Although there are not yet dedicated windows for visualizing phylogenetic statistics in the context of molecular structure, features have been added to the Scattergram chart to allow it to be adapted for this purpose. For instance, in this image cytochrome B is shown, with the amino acids colored according to a simple phylogenetic statistic: the number of parsimony steps on a phylogeny. The colors are smoothed by a moving window, and show that several coils of the molecule, a few at the left and one deep at the right, evolve more rapidly than others. This example is illustrated in the data file at Mesquite_Folder/examples/Molecular/06-cytochromeB.nex

To build such a chart, begin with a file with a matrix of protein sequences. The procedure is also described in the example files 08-cytochromeBlinked.nex and 09-cytochromeBscatter.nex.

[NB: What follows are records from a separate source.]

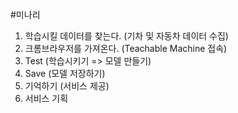 #미나리
1. 학습시킬 데이터를 찾는다. (기차 및 자동차 데이터 수집)
2. 크롬브라우저를 가져온다. (Teachable Machine 접속)
3. Test (학습시키기 => 모델 만들기)
4. Save (모델 저장하기)
5. 기억하기 (서비스 제공)
6. 서비스 기획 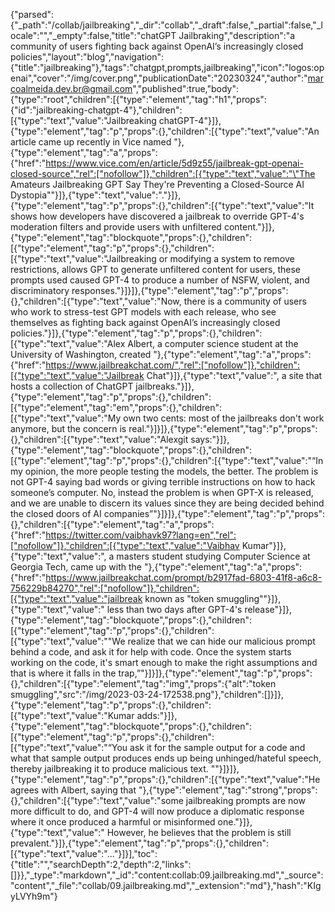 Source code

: {"parsed":{"_path":"/collab/jailbreaking","_dir":"collab","_draft":false,"_partial":false,"_locale":"","_empty":false,"title":"chatGPT Jailbraking","description":"a community of users fighting back against OpenAI’s increasingly closed policies","layout":"blog","navigation":{"title":"jailbreaking"},"tags":"chatgpt,prompts,jailbreaking","icon":"logos:openai","cover":"/img/cover.png","publicationDate":"20230324","author":"marcoalmeida.dev.br@gmail.com","published":true,"body":{"type":"root","children":[{"type":"element","tag":"h1","props":{"id":"jailbreaking-chatgpt-4"},"children":[{"type":"text","value":"Jailbreaking chatGPT-4"}]},{"type":"element","tag":"p","props":{},"children":[{"type":"text","value":"An article came up recently in Vice named "},{"type":"element","tag":"a","props":{"href":"https://www.vice.com/en/article/5d9z55/jailbreak-gpt-openai-closed-source","rel":["nofollow"]},"children":[{"type":"text","value":"\"The Amateurs Jailbreaking GPT Say They're Preventing a Closed-Source AI Dystopia\""}]},{"type":"text","value":"."}]},{"type":"element","tag":"p","props":{},"children":[{"type":"text","value":"It shows how developers have discovered a jailbreak to override GPT-4's moderation filters and provide users with unfiltered content."}]},{"type":"element","tag":"blockquote","props":{},"children":[{"type":"element","tag":"p","props":{},"children":[{"type":"text","value":"Jailbreaking or modifying a system to remove restrictions, allows GPT to generate unfiltered content for users, these prompts used caused GPT-4 to produce a number of NSFW, violent, and discriminatory responses."}]}]},{"type":"element","tag":"p","props":{},"children":[{"type":"text","value":"Now, there is a community of users who work to stress-test GPT models with each release, who see themselves as fighting back against OpenAI’s increasingly closed policies."}]},{"type":"element","tag":"p","props":{},"children":[{"type":"text","value":"Alex Albert, a computer science student at the University of Washington, created "},{"type":"element","tag":"a","props":{"href":"https://www.jailbreakchat.com/","rel":["nofollow"]},"children":[{"type":"text","value":"Jailbreak Chat"}]},{"type":"text","value":", a site that hosts a collection of ChatGPT jailbreaks."}]},{"type":"element","tag":"p","props":{},"children":[{"type":"element","tag":"em","props":{},"children":[{"type":"text","value":"My own two cents: most of the jailbreaks don't work anymore, but the concern is real."}]}]},{"type":"element","tag":"p","props":{},"children":[{"type":"text","value":"Alexgit  says:"}]},{"type":"element","tag":"blockquote","props":{},"children":[{"type":"element","tag":"p","props":{},"children":[{"type":"text","value":"“In my opinion, the more people testing the models, the better. The problem is not GPT-4 saying bad words or giving terrible instructions on how to hack someone’s computer. No, instead the problem is when GPT-X is released, and we are unable to discern its values since they are being decided behind the closed doors of AI companies”"}]}]},{"type":"element","tag":"p","props":{},"children":[{"type":"element","tag":"a","props":{"href":"https://twitter.com/vaibhavk97?lang=en","rel":["nofollow"]},"children":[{"type":"text","value":"Vaibhav Kumar"}]},{"type":"text","value":", a masters student studying Computer Science at Georgia Tech, came up with the "},{"type":"element","tag":"a","props":{"href":"https://www.jailbreakchat.com/prompt/b2917fad-6803-41f8-a6c8-756229b84270","rel":["nofollow"]},"children":[{"type":"text","value":"jailbreak known as \"token smuggling\""}]},{"type":"text","value":" less than two days after GPT-4's release"}]},{"type":"element","tag":"blockquote","props":{},"children":[{"type":"element","tag":"p","props":{},"children":[{"type":"text","value":"\"We realize that we can hide our malicious prompt behind a code, and ask it for help with code. Once the system starts working on the code, it's smart enough to make the right assumptions and that is where it falls in the trap,”"}]}]},{"type":"element","tag":"p","props":{},"children":[{"type":"element","tag":"img","props":{"alt":"token smuggling","src":"/img/2023-03-24-172538.png"},"children":[]}]},{"type":"element","tag":"p","props":{},"children":[{"type":"text","value":"Kumar adds:"}]},{"type":"element","tag":"blockquote","props":{},"children":[{"type":"element","tag":"p","props":{},"children":[{"type":"text","value":"“You ask it for the sample output for a code and what that sample output produces ends up being unhinged/hateful speech, thereby jailbreaking it to produce malicious text. \""}]}]},{"type":"element","tag":"p","props":{},"children":[{"type":"text","value":"He agrees with Albert, saying that "},{"type":"element","tag":"strong","props":{},"children":[{"type":"text","value":"some jailbreaking prompts are now more difficult to do, and GPT-4 will now produce a diplomatic response where it once produced a harmful or misinformed one."}]},{"type":"text","value":" However, he believes that the problem is still prevalent."}]},{"type":"element","tag":"p","props":{},"children":[{"type":"text","value":"..."}]}],"toc":{"title":"","searchDepth":2,"depth":2,"links":[]}},"_type":"markdown","_id":"content:collab:09.jailbreaking.md","_source":"content","_file":"collab/09.jailbreaking.md","_extension":"md"},"hash":"KIgyLVYh9m"} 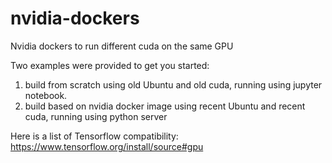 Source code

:# nvidia-dockers
Nvidia dockers to run different cuda on the same GPU


Two examples were provided to get you started:

1. build from scratch using old Ubuntu and old cuda, running using jupyter notebook.
2. build based on nvidia docker image using recent Ubuntu and recent cuda, running using python server 

Here is a list of Tensorflow compatibility:  https://www.tensorflow.org/install/source#gpu
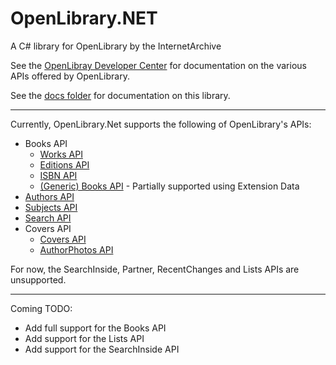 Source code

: # OpenLibrary.NET
A C# library for OpenLibrary by the InternetArchive

See the [OpenLibray Developer Center](https://openlibrary.org/developers/api) for documentation on the various APIs offered by OpenLibrary.

See the [docs folder](https://github.com/Luca3317/OpenLibrary.NET/tree/main/docs) for documentation on this library.
***
Currently, OpenLibrary.Net supports the following of OpenLibrary's APIs:
* Books API
  * [Works API](docs/Works%20API.md)
  * [Editions API](docs/Editions%20API.md)
  * [ISBN API](docs/Editions%20API.md)
  * [(Generic) Books API](docs/Editions%20API.md) - Partially supported using Extension Data
* [Authors API](docs/Authors%20API.md)
* [Subjects API](docs/Subjects%20API.md)
* [Search API](docs/Search%20API.md)
* Covers API
  * [Covers API](docs/Covers%20API.md)
  * [AuthorPhotos API](docs/Covers%20API.md)

For now, the SearchInside, Partner, RecentChanges and Lists APIs are unsupported.
***
Coming TODO:

* Add full support for the Books API
* Add support for the Lists API
* Add support for the SearchInside API
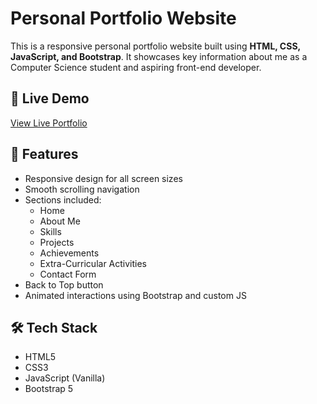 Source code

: # Personal Portfolio Website

This is a responsive personal portfolio website built using **HTML, CSS, JavaScript, and Bootstrap**. It showcases key information about me as a Computer Science student and aspiring front-end developer.

## 🔗 Live Demo
[View Live Portfolio](https://your-deployment-link.com)

## 📌 Features
- Responsive design for all screen sizes
- Smooth scrolling navigation
- Sections included:
  - Home
  - About Me
  - Skills
  - Projects
  - Achievements
  - Extra-Curricular Activities
  - Contact Form
- Back to Top button
- Animated interactions using Bootstrap and custom JS

## 🛠️ Tech Stack
- HTML5
- CSS3
- JavaScript (Vanilla)
- Bootstrap 5

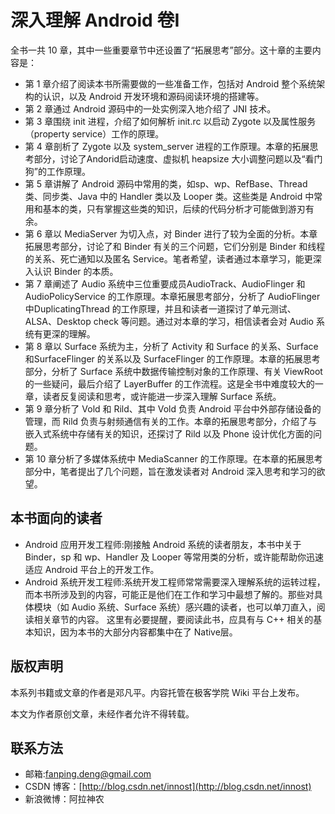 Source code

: # 深入理解 Android 卷I

全书一共 10 章，其中一些重要章节中还设置了“拓展思考”部分。这十章的主要内容是：   

- 第 1 章介绍了阅读本书所需要做的一些准备工作，包括对 Android 整个系统架构的认识，以及 Android 开发环境和源码阅读环境的搭建等。   
- 第 2 章通过 Android 源码中的一处实例深入地介绍了 JNI 技术。
- 第 3 章围绕 init 进程，介绍了如何解析 init.rc 以启动 Zygote 以及属性服务（property service）工作的原理。
- 第 4 章剖析了 Zygote 以及 system_server 进程的工作原理。本章的拓展思考部分，讨论了Andorid启动速度、虚拟机 heapsize 大小调整问题以及“看门狗”的工作原理。
- 第 5 章讲解了 Android 源码中常用的类，如sp、wp、RefBase、Thread 类、同步类、Java 中的 Handler 类以及 Looper 类。这些类是 Android 中常用和基本的类，只有掌握这些类的知识，后续的代码分析才可能做到游刃有余。
- 第 6 章以 MediaServer 为切入点，对 Binder 进行了较为全面的分析。本章拓展思考部分，讨论了和 Binder 有关的三个问题，它们分别是 Binder 和线程的关系、死亡通知以及匿名 Service。笔者希望，读者通过本章学习，能更深入认识 Binder 的本质。
- 第 7 章阐述了 Audio 系统中三位重要成员AudioTrack、AudioFlinger 和 AudioPolicyService 的工作原理。本章拓展思考部分，分析了 AudioFlinger 中DuplicatingThread 的工作原理，并且和读者一道探讨了单元测试、ALSA、Desktop check 等问题。通过对本章的学习，相信读者会对 Audio 系统有更深的理解。
- 第 8 章以 Surface 系统为主，分析了 Activity 和 Surface 的关系、Surface 和SurfaceFlinger 的关系以及 SurfaceFlinger 的工作原理。本章的拓展思考部分，分析了 Surface 系统中数据传输控制对象的工作原理、有关 ViewRoot 的一些疑问，最后介绍了 LayerBuffer 的工作流程。这是全书中难度较大的一章，读者反复阅读和思考，或许能进一步深入理解 Surface 系统。
- 第 9 章分析了 Vold 和 Rild、其中 Vold 负责 Android 平台中外部存储设备的管理，而 Rild 负责与射频通信有关的工作。本章的拓展思考部分，介绍了与嵌入式系统中存储有关的知识，还探讨了 Rild 以及 Phone 设计优化方面的问题。
- 第 10 章分析了多媒体系统中 MediaScanner 的工作原理。在本章的拓展思考部分中，笔者提出了几个问题，旨在激发读者对 Android 深入思考和学习的欲望。

## 本书面向的读者   

- Android 应用开发工程师:刚接触 Android 系统的读者朋友，本书中关于 Binder，sp 和 wp、Handler 及 Looper 等常用类的分析，或许能帮助你迅速适应 Android 平台上的开发工作。
- Android 系统开发工程师:系统开发工程师常常需要深入理解系统的运转过程，而本书所涉及到的内容，可能正是他们在工作和学习中最想了解的。那些对具体模块（如 Audio 系统、Surface 系统）感兴趣的读者，也可以单刀直入，阅读相关章节的内容。
这里有必要提醒，要阅读此书，应具有与 C++ 相关的基本知识，因为本书的大部分内容都集中在了 Native层。

## 版权声明

本系列书籍或文章的作者是邓凡平。内容托管在极客学院 Wiki 平台上发布。 

本文为作者原创文章，未经作者允许不得转载。   

## 联系方法   

- 邮箱:fanping.deng@gmail.com
- CSDN 博客：[http://blog.csdn.net/innost](http://blog.csdn.net/innost)
- 新浪微博：阿拉神农
 
 

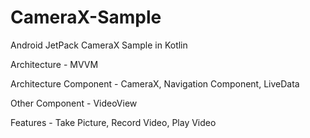 # CameraX-Sample
Android JetPack CameraX Sample in Kotlin

Architecture - MVVM

Architecture Component - CameraX, Navigation Component, LiveData

Other Component - VideoView

Features - Take Picture, Record Video, Play Video
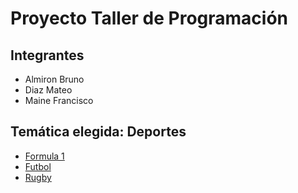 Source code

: # Proyecto Taller de Programación

## Integrantes

- Almiron Bruno
- Diaz Mateo
- Maine Francisco

## Temática elegida: Deportes

- [Formula 1](./formula1.md)
- [Futbol](./futbol.md)
- [Rugby](./Rugby.md)
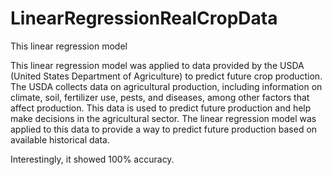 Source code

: # LinearRegressionRealCropData
This linear regression model 



This linear regression model was applied to data provided by the USDA (United States Department of Agriculture) to predict future crop production. The USDA collects data on agricultural production, including information on climate, soil, fertilizer use, pests, and diseases, among other factors that affect production. This data is used to predict future production and help make decisions in the agricultural sector. The linear regression model was applied to this data to provide a way to predict future production based on available historical data.


Interestingly, it showed 100% accuracy.


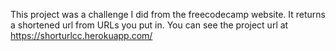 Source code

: This project was a challenge I did from the freecodecamp website. It returns a shortened url from URLs you put in.
You can see the project url at https://shorturlcc.herokuapp.com/  

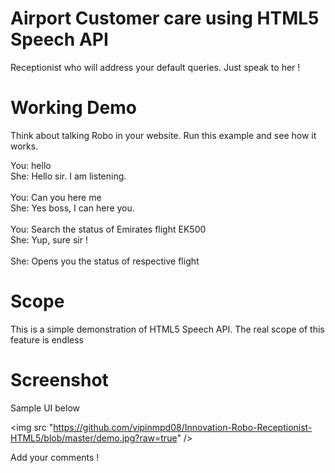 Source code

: # Airport Customer care using HTML5 Speech API

Receptionist who will address your default queries. Just speak to her !

# Working Demo

Think about talking Robo in your website. Run this example and see how it works.

You: hello<br>
She: Hello sir. I am listening.
<br><br>
You: Can you here me<br>
She: Yes boss, I can here you.
<br><br>
You: Search the status of Emirates flight EK500<br>
She: Yup, sure sir !
<br><br>
She: Opens you the status of respective flight
<br>
# Scope

This is a simple demonstration of HTML5 Speech API. The real scope of this feature is endless

# Screenshot

Sample UI below

<img src "https://github.com/vipinmpd08/Innovation-Robo-Receptionist-HTML5/blob/master/demo.jpg?raw=true" /> 

Add your comments !
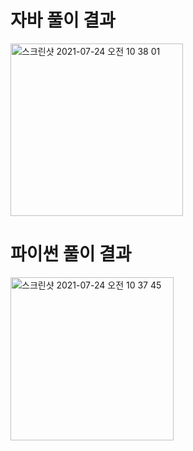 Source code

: # 자바 풀이 결과
<img width="276" alt="스크린샷 2021-07-24 오전 10 38 01" src="https://user-images.githubusercontent.com/42399580/126853929-483033d0-1ea0-4839-a782-fe7344c7b012.png">

# 파이썬 풀이 결과
<img width="261" alt="스크린샷 2021-07-24 오전 10 37 45" src="https://user-images.githubusercontent.com/42399580/126853935-1e0cb418-fd95-4b58-b560-29d706034b4f.png">
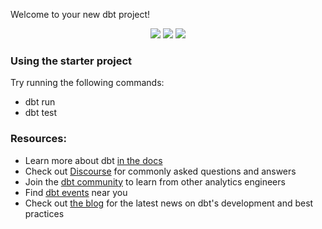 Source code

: Welcome to your new dbt project!

<div align="center">
  <img src="https://img.shields.io/badge/GitHub-181717?style=for-the-badge&logo=GitHub&logoColor=white">
  <img src="https://img.shields.io/badge/DBT-FF694B?style=for-the-badge&logo=dbt&logoColor=white">
  <img src="https://img.shields.io/badge/Snowflake-29B5E8?style=for-the-badge&logo=Snowflake&logoColor=white">
</div>

### Using the starter project

Try running the following commands:
- dbt run
- dbt test


### Resources:
- Learn more about dbt [in the docs](https://docs.getdbt.com/docs/introduction)
- Check out [Discourse](https://discourse.getdbt.com/) for commonly asked questions and answers
- Join the [dbt community](https://getdbt.com/community) to learn from other analytics engineers
- Find [dbt events](https://events.getdbt.com) near you
- Check out [the blog](https://blog.getdbt.com/) for the latest news on dbt's development and best practices
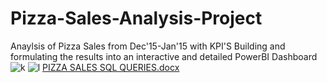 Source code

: # Pizza-Sales-Analysis-Project
Anaylsis of Pizza Sales from Dec'15-Jan'15 with KPI'S Building and formulating the results into an interactive and detailed PowerBI Dashboard
![k](https://github.com/harshitah2s4/Pizza-Sales-Analysis-Project/assets/101599002/eff09418-5a10-418a-845f-d203cc64b631)
![l](https://github.com/harshitah2s4/Pizza-Sales-Analysis-Project/assets/101599002/db2a1c05-7f1a-4d1b-9b81-ee45682ae39f)
[PIZZA SALES SQL QUERIES.docx](https://github.com/harshitah2s4/Pizza-Sales-Analysis-Project/files/12595091/PIZZA.SALES.SQL.QUERIES.docx)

• Select New Linked Matrix from the Characters menu. When a matrix is made to be linked to a second matrix, the two matrices are constrained to have the same number of characters.
• Indicate that you want the linked matrix to be a Continuous matrix, and link it to your protein matrix. Then, turn it into a three dimensional matrix (Taxa X Characters X Coordinates [x, y and z]) by using Add Item and Rename Item in the Utilities submenu of the Matrix menu of the Character Matrix Editor. The x,y,z coordinates could be added for all taxa if known, but otherwise only one taxon needs to be filled out (because we will use the average x,y,z coordinates for the amino acids).
• Once the linked matrix of xyz amino acid positions is entered, select Analysis>New Scattergram for> Characters. Indicate you want the scattergram to be for Stored Characters, and indicate Same value for the two axes. In the dialog box "Values for axes", choose Mean Value of Character (Linked Matrix). In response to "Use characters from which matrix? (for Character Source)" choose the protein sequence matrix as the matrix to be used. This will plot the sites (amino acids, characters) in their correct places, but as a series of round spots.
• To change the appearance of the plot, select Join the Dots in the Special Effects submenu of the Scattergram menu. Then select Thick Joints, deselect Show Dots, deselect Join First to Last, and set the marker size larger (e.g., 8). This will result in a plot as shown above, but without the colors.
• Next, choose Color by Third Value from the Colors menu and choose the value by which to color the amino acids. For parsimony steps, for instance, choose Character Value with current tree.
• Finally, to use a moving window to smooth the colors, select Moving Window for Colors from the Colors menu and indicate the window size (e.g., 5).

Sequence data within populations

See the page on population genetics.

Reconstructing ancestral states

Ancestral states of continuous characters can be reconstructed as described in the page on reconstructing ancestral states. Likelihood methods are not yet available for molecular characters.